Content starts
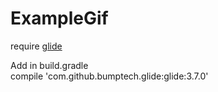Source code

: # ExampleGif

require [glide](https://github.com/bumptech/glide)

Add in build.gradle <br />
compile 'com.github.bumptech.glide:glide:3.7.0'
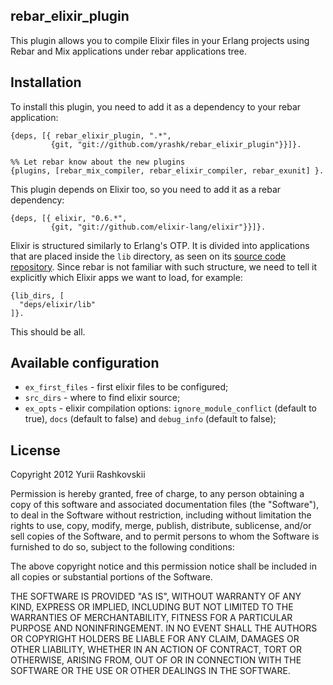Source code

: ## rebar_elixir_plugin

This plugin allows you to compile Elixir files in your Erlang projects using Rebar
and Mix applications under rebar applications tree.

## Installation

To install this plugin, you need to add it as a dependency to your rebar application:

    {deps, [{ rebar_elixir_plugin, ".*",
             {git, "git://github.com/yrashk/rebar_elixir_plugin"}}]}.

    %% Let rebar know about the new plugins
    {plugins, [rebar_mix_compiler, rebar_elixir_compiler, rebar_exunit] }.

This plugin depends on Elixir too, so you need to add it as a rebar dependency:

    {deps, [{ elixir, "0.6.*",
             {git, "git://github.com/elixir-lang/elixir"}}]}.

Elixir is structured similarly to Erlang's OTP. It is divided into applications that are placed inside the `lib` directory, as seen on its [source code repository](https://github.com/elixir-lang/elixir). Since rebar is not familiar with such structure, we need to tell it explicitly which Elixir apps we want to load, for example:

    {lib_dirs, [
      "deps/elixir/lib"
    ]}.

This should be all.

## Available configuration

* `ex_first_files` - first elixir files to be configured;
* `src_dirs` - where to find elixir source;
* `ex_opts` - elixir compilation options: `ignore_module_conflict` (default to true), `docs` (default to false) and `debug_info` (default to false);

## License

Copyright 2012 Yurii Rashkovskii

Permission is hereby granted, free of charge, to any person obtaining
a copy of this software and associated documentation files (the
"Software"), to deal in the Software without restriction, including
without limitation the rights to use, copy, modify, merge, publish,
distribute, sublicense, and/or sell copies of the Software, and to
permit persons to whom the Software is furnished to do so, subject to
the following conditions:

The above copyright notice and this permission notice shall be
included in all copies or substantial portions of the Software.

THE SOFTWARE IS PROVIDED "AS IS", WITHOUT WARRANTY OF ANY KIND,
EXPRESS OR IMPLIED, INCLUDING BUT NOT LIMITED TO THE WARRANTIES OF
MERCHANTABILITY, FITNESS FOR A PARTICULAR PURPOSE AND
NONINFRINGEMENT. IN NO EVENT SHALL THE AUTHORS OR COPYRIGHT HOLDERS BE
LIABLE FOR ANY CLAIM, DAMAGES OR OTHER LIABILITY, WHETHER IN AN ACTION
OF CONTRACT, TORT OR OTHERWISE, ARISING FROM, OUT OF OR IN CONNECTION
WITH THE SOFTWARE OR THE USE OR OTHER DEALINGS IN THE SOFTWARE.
Content ends
Content starts
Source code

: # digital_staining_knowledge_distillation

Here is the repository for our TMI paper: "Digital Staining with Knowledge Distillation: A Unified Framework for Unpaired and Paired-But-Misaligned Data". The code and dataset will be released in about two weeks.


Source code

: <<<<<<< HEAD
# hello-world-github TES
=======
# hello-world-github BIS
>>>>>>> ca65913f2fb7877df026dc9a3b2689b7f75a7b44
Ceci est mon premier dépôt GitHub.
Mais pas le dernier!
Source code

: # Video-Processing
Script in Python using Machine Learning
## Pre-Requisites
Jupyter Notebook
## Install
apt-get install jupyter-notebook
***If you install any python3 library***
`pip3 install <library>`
Content ends
Content starts
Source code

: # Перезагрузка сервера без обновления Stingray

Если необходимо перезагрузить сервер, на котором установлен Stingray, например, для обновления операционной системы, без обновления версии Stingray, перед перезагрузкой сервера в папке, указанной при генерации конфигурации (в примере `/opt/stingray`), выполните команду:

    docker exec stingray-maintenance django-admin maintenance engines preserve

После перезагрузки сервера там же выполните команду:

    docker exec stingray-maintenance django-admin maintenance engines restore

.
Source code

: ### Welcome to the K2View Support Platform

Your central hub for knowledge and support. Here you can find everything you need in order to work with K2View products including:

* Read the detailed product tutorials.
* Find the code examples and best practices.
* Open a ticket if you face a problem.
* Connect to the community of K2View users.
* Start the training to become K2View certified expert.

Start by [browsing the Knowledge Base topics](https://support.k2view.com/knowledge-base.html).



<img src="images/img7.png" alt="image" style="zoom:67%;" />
Content ends
Activity:
Tell how many lines in the data include the string "files". Reply with the number and no other text.

Result for this exercise:
3